• **Aim of the exercise**
All lines in the records that carry the string "questions" are to be shown.

··· Extracted entries

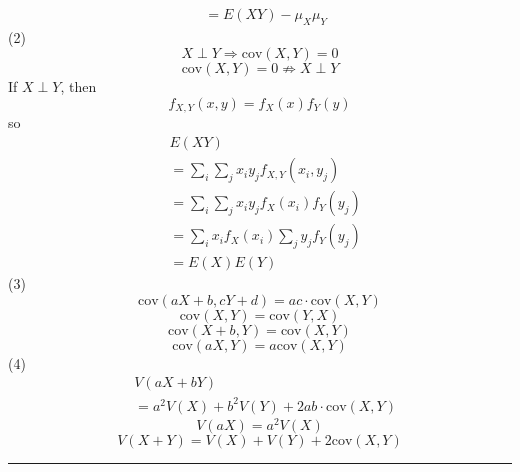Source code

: \documentclass{article}
\begin{document}
\begin{multicols*}{3}
\begin{align*}
&=E(XY)-\mu_X\mu_Y
\end{align*}
(2) $$X\perp Y\Rightarrow \text{cov}(X,Y)=0$$
$$\text{cov}(X,Y)=0 \not\Rightarrow X\perp Y$$
If $X\perp Y$, then $$f_{X,Y}(x,y)=f_X(x)f_Y(y)$$
so 
\begin{align*}
&E(XY)\\
&=\sum_i\sum_j x_iy_jf_{X,Y}(x_i,y_j)\\
&=\sum_i\sum_jx_iy_jf_X(x_i)f_Y(y_j)\\
&=\sum_ix_if_X(x_i)\sum_jy_jf_Y(y_j)\\
&=E(X)E(Y)
\end{align*}
(3) $$\text{cov}(aX+b,cY+d)=ac\cdot\text{cov}(X,Y)$$
$$\text{cov}(X,Y)=\text{cov}(Y,X)$$
$$\text{cov}(X+b,Y)=\text{cov}(X,Y)$$
$$\text{cov}(aX,Y)=a\text{cov}(X,Y)$$
(4) 
\begin{align*}
&V(aX+bY)\\
&=a^2V(X)+b^2V(Y)+2ab\cdot\text{cov}(X,Y)
\end{align*}
$$V(aX)=a^2V(X)$$
$$V(X+Y)=V(X)+V(Y)+2\text{cov}(X,Y)$$
\rule{193pt}{0.2pt}

\end{multicols*}
\end{document}

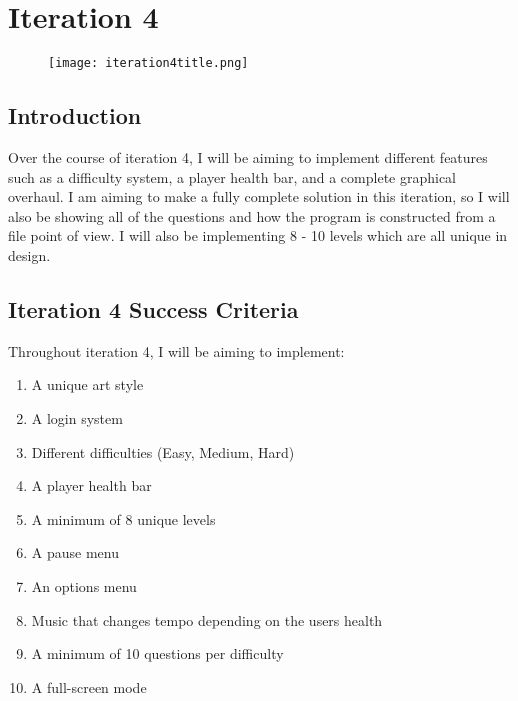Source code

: \documentclass[12pt]{report}
\begin{document}
\pagebreak

\chapter{Iteration 4}

\begin{figure}[H]
    \centering
    \texttt{[image: iteration4title.png]}
    \label{iteration2title}
\end{figure}

\pagebreak

\section{Introduction}
Over the course of iteration 4, I will be aiming to implement different features such as a difficulty system, a player health bar, and a complete graphical overhaul. I am aiming to make a fully complete solution in this iteration, so I will also be showing all of the questions and how the program is constructed from a file point of view. I will also be implementing 8 - 10 levels which are all unique in design.


\section{Iteration 4 Success Criteria}
Throughout iteration 4, I will be aiming to implement:

\begin{enumerate}
    \item A unique art style
    \item A login system
    \item Different difficulties (Easy, Medium, Hard)
    \item A player health bar
    \item A minimum of 8 unique levels
    \item A pause menu 
    \item An options menu
    \item Music that changes tempo depending on the users health
    \item A minimum of 10 questions per difficulty
    \item A full-screen mode
\end{enumerate}
\end{document}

······

• **Exercise response**
Over the course of iteration 4, I will be aiming to implement different features such as a difficulty system, a player health bar, and a complete graphical overhaul. I am aiming to make a fully complete solution in this iteration, so I will also be showing all of the questions and how the program is constructed from a file point of view. I will also be implementing 8 - 10 levels which are all unique in design.
    \item A minimum of 10 questions per difficulty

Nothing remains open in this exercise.